_YOUR INSTRUCTIONS_
Reproduce all of the data below without alteration; exclude every picture.

━━━━━ PROVIDED DATA

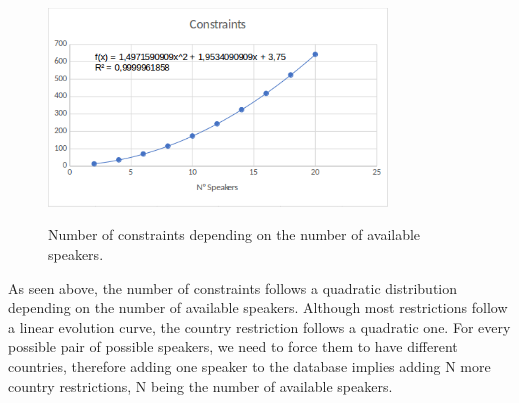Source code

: \documentclass[runningheads,a4paper]{llncs}
\begin{document}
\begin{figure}[!h]
\centering
\includegraphics[width=9cm,height=6cm]{Constraints}
\caption{Number of constraints depending on the number of available speakers.}
\label{fig:Graph1}
\end{figure}

As seen above, the number of constraints follows a quadratic distribution depending on the number of available speakers. Although most restrictions follow a linear evolution curve, the country restriction follows a quadratic one. For every possible pair of possible speakers, we need to force them to have different countries, therefore adding one speaker to the database implies adding N more country restrictions, N being the number of available speakers.
\end{document}
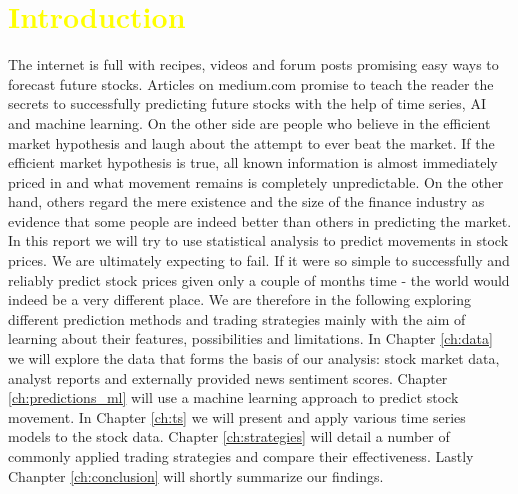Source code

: \chapter{\textcolor{yellow}{Introduction}} \label{ch:Introduction}

The internet is full with recipes, videos and forum posts promising easy ways to forecast future stocks. Articles on medium.com promise to teach the reader the secrets to successfully predicting future stocks with the help of time series, AI and machine learning. On the other side are people who believe in the efficient market hypothesis and laugh about the attempt to ever beat the market. If the efficient market hypothesis is true, all known information is almost immediately priced in and what movement remains is completely unpredictable. On the other hand, others regard the mere existence and the size of the finance industry as evidence that some people are indeed better than others in predicting the market. In this report we will try to use statistical analysis to predict movements in stock prices. We are ultimately expecting to fail. If it were so simple to successfully and reliably predict stock prices given only a couple of months time - the world would indeed be a very different place. We are therefore in the following exploring different prediction methods and trading strategies mainly with the aim of learning about their features, possibilities and limitations. In Chapter \ref{ch:data} we will explore the data that forms the basis of our analysis: stock market data, analyst reports and externally provided news sentiment scores. Chapter \ref{ch:predictions_ml} will use a machine learning approach to predict stock movement. In Chapter \ref{ch:ts} we will present and apply various time series models to the stock data. Chapter \ref{ch:strategies} will detail a number of commonly applied trading strategies and compare their effectiveness. Lastly Chanpter \ref{ch:conclusion} will shortly summarize our findings.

━━━━━━━━━━

_ANSWER TO THIS TASK_
Source code

: \documentclass[runningheads,a4paper]{llncs}
\begin{document}
\begin{figure}[!h]
\centering
\includegraphics[width=9cm,height=6cm]{Constraints}
\caption{Number of constraints depending on the number of available speakers.}
\label{fig:Graph1}
\end{figure}

As seen above, the number of constraints follows a quadratic distribution depending on the number of available speakers. Although most restrictions follow a linear evolution curve, the country restriction follows a quadratic one. For every possible pair of possible speakers, we need to force them to have different countries, therefore adding one speaker to the database implies adding N more country restrictions, N being the number of available speakers.
\end{document}
Source code

: \chapter{\textcolor{yellow}{Introduction}} \label{ch:Introduction}

The internet is full with recipes, videos and forum posts promising easy ways to forecast future stocks. Articles on medium.com promise to teach the reader the secrets to successfully predicting future stocks with the help of time series, AI and machine learning. On the other side are people who believe in the efficient market hypothesis and laugh about the attempt to ever beat the market. If the efficient market hypothesis is true, all known information is almost immediately priced in and what movement remains is completely unpredictable. On the other hand, others regard the mere existence and the size of the finance industry as evidence that some people are indeed better than others in predicting the market. In this report we will try to use statistical analysis to predict movements in stock prices. We are ultimately expecting to fail. If it were so simple to successfully and reliably predict stock prices given only a couple of months time - the world would indeed be a very different place. We are therefore in the following exploring different prediction methods and trading strategies mainly with the aim of learning about their features, possibilities and limitations. In Chapter \ref{ch:data} we will explore the data that forms the basis of our analysis: stock market data, analyst reports and externally provided news sentiment scores. Chapter \ref{ch:predictions_ml} will use a machine learning approach to predict stock movement. In Chapter \ref{ch:ts} we will present and apply various time series models to the stock data. Chapter \ref{ch:strategies} will detail a number of commonly applied trading strategies and compare their effectiveness. Lastly Chanpter \ref{ch:conclusion} will shortly summarize our findings.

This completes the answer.